:: TASK ITEM ::
A bare number is the only acceptable answer: how many lines of these entries include "ints"?

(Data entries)

□ □ □ □ □ □ □

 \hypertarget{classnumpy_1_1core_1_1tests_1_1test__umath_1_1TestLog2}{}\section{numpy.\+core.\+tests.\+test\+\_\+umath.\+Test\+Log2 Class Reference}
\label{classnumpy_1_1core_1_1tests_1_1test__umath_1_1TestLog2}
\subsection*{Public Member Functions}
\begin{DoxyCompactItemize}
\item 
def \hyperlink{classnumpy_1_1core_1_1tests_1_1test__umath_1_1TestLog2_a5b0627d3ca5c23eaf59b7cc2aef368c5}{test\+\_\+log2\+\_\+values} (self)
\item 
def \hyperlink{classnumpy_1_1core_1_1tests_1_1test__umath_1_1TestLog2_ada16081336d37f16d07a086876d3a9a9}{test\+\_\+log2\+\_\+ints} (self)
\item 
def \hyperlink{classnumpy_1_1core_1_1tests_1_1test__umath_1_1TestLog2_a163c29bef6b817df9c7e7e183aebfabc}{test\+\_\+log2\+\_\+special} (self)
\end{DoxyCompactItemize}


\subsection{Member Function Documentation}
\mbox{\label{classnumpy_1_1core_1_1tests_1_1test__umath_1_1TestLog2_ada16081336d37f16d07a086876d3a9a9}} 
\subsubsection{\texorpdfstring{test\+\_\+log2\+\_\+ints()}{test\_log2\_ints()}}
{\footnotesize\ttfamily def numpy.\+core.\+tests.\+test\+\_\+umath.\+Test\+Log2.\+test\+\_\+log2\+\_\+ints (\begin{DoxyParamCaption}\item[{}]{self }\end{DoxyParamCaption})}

□ □ □ □ □ □ □

:: TASK RESPONSE ::
3